The Supreme Court said in 1991 in Stockman v. Downs that a claim for attorney fees must be pleaded. And in 2002 in Caufield v. Cantele, the Supreme Court clarified Stockman, stating the pleading does not require notation of the statutory or contractual basis.

In 2012, the Fourth District in Advanced Chiropractic and Rehabilitation Ctr. v. United Auto Ins. said there was no rule in the Florida Rules of Appellate Procedure that sets forth a procedure for the type of proceeding at issue, Mansfield said.

Supreme Court Clerk John Tomasino, also on Thursday, designated the petition a high profile case. The Department of Education should answer the Times-Union brief before the Supreme Court considers accepting the case.

Mansfield noted that the Florida Bar Appellate Court Rules Committee has recommended a new requirement that a separate motion for attorney fees be filed in an original proceeding.

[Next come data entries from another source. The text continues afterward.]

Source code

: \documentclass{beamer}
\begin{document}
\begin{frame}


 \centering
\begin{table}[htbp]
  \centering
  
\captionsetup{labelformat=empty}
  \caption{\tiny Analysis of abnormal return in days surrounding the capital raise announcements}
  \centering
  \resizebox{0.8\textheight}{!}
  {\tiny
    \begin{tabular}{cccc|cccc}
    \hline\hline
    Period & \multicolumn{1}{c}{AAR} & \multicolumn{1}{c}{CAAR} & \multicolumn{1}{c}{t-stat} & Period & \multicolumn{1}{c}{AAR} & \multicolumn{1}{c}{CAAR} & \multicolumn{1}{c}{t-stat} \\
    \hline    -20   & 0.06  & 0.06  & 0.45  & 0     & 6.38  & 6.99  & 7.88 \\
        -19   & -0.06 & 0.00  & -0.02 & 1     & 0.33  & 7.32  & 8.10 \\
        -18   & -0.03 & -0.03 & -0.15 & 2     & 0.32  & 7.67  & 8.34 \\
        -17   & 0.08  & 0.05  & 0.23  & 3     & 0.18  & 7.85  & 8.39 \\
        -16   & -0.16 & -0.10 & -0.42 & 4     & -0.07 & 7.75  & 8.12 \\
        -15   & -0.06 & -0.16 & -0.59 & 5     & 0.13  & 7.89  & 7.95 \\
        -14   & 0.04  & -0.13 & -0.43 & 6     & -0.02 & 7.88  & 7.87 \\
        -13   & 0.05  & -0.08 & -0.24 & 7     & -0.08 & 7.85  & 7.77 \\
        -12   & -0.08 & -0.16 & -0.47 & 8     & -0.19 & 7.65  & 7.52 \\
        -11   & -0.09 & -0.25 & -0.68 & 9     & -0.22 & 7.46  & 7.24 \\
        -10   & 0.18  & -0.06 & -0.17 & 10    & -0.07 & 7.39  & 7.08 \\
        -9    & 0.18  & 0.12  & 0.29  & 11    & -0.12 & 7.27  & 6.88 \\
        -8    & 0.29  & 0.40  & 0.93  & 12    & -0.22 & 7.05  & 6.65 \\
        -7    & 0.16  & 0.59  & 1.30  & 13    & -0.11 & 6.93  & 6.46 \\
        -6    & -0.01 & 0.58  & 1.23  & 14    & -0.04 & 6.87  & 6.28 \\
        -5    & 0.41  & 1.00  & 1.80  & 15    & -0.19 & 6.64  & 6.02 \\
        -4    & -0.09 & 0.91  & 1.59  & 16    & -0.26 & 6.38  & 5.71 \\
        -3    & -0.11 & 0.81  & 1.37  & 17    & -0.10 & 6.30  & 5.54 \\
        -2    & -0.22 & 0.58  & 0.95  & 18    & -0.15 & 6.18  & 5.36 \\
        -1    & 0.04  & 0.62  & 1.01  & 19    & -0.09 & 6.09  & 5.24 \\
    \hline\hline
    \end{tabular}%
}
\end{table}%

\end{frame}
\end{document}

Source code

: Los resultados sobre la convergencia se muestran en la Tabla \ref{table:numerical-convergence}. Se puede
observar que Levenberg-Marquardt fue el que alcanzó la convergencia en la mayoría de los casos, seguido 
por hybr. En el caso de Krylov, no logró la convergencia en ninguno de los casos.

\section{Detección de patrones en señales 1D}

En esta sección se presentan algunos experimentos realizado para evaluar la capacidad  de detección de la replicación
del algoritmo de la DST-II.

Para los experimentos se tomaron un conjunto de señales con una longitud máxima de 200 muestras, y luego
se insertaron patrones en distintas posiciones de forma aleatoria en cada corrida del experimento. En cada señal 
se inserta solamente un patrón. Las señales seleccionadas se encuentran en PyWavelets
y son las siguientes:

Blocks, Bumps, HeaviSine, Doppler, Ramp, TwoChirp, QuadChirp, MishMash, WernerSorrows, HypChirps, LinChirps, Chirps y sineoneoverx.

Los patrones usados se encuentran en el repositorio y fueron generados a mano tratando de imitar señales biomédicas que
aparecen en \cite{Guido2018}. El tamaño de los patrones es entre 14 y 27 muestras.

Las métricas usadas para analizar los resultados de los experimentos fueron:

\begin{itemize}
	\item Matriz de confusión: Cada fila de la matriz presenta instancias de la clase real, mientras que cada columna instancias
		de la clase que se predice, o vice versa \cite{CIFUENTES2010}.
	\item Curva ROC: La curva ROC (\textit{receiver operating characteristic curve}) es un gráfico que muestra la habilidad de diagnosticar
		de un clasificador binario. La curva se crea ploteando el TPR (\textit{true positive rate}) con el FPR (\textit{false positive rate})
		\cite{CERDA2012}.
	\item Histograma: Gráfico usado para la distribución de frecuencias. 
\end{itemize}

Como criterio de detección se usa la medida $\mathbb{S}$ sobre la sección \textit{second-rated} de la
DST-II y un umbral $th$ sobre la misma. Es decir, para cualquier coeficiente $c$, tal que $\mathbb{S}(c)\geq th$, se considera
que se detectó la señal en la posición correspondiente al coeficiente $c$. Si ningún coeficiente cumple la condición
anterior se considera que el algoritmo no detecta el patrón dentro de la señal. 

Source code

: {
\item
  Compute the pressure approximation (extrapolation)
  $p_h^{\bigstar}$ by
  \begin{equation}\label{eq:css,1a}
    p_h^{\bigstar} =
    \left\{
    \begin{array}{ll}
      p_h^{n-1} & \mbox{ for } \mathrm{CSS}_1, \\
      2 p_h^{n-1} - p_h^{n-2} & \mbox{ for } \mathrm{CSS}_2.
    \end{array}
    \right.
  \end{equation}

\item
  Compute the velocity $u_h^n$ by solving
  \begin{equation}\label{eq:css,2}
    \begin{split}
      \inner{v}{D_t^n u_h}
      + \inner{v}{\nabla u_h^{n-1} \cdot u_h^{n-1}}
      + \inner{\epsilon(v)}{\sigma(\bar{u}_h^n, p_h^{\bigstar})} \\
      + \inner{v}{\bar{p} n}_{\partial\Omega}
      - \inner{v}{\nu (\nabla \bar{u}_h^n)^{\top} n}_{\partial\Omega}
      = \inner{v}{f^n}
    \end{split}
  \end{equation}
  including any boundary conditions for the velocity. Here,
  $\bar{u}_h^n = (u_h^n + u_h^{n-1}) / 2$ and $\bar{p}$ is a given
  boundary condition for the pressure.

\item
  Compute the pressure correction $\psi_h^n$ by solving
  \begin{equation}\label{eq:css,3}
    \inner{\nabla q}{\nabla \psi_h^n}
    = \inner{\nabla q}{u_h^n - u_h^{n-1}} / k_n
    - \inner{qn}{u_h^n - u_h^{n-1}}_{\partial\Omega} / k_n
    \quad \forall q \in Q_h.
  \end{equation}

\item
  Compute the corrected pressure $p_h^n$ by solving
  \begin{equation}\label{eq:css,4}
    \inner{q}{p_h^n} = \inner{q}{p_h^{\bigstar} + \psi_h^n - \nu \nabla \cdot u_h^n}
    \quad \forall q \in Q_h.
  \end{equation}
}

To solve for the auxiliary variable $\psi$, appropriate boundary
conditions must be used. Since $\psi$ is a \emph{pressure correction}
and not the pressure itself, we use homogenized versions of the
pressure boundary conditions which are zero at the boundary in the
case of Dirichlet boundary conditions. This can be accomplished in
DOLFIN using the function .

“To the extent the court would be disinclined to accept jurisdiction because the proposed rule change would ‘fix’ the problem,” Mansfield said, “petitioner respectfully asserts that where awards of attorney fees are the enabling mechanism which allows individuals to enforce their constitutional and statutory rights to public records, fairness and justice in this particular case compels accepting jurisdiction.”